AIM OF THE TASK: Wherever the string "bounties" turns up in the data, copy the whole line.

DATA FOR REVIEW:
--- START ---

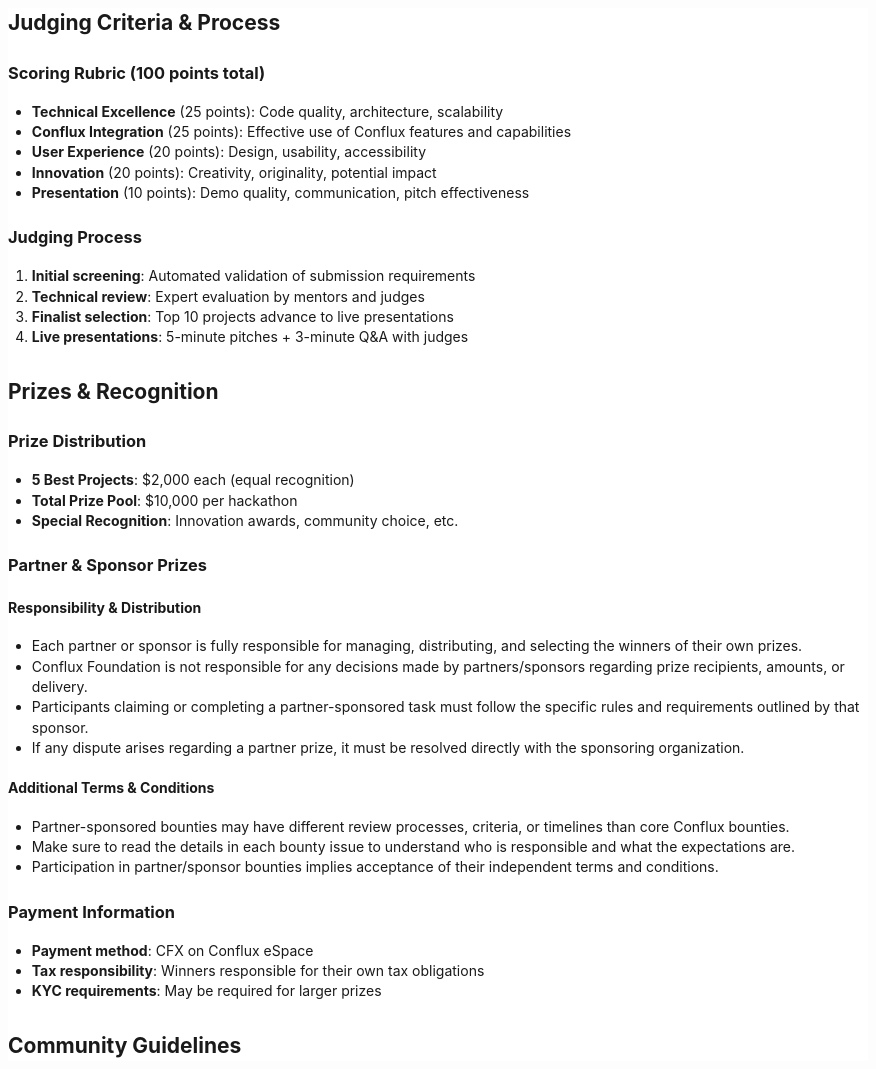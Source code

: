 ## Judging Criteria & Process

### Scoring Rubric (100 points total)
- **Technical Excellence** (25 points): Code quality, architecture, scalability
- **Conflux Integration** (25 points): Effective use of Conflux features and capabilities
- **User Experience** (20 points): Design, usability, accessibility
- **Innovation** (20 points): Creativity, originality, potential impact
- **Presentation** (10 points): Demo quality, communication, pitch effectiveness

### Judging Process
1. **Initial screening**: Automated validation of submission requirements
2. **Technical review**: Expert evaluation by mentors and judges
3. **Finalist selection**: Top 10 projects advance to live presentations
4. **Live presentations**: 5-minute pitches + 3-minute Q&A with judges

## Prizes & Recognition

### Prize Distribution
- **5 Best Projects**: $2,000 each (equal recognition)
- **Total Prize Pool**: $10,000 per hackathon
- **Special Recognition**: Innovation awards, community choice, etc.

### Partner & Sponsor Prizes

#### Responsibility & Distribution
- Each partner or sponsor is fully responsible for managing, distributing, and selecting the winners of their own prizes.
- Conflux Foundation is not responsible for any decisions made by partners/sponsors regarding prize recipients, amounts, or delivery.
- Participants claiming or completing a partner-sponsored task must follow the specific rules and requirements outlined by that sponsor.
- If any dispute arises regarding a partner prize, it must be resolved directly with the sponsoring organization.

#### Additional Terms & Conditions
- Partner-sponsored bounties may have different review processes, criteria, or timelines than core Conflux bounties.
- Make sure to read the details in each bounty issue to understand who is responsible and what the expectations are.
- Participation in partner/sponsor bounties implies acceptance of their independent terms and conditions.

### Payment Information
- **Payment method**: CFX on Conflux eSpace
- **Tax responsibility**: Winners responsible for their own tax obligations
- **KYC requirements**: May be required for larger prizes

## Community Guidelines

--- END ---

SOLUTION FOR THIS TASK:
- Partner-sponsored bounties may have different review processes, criteria, or timelines than core Conflux bounties.
- Participation in partner/sponsor bounties implies acceptance of their independent terms and conditions.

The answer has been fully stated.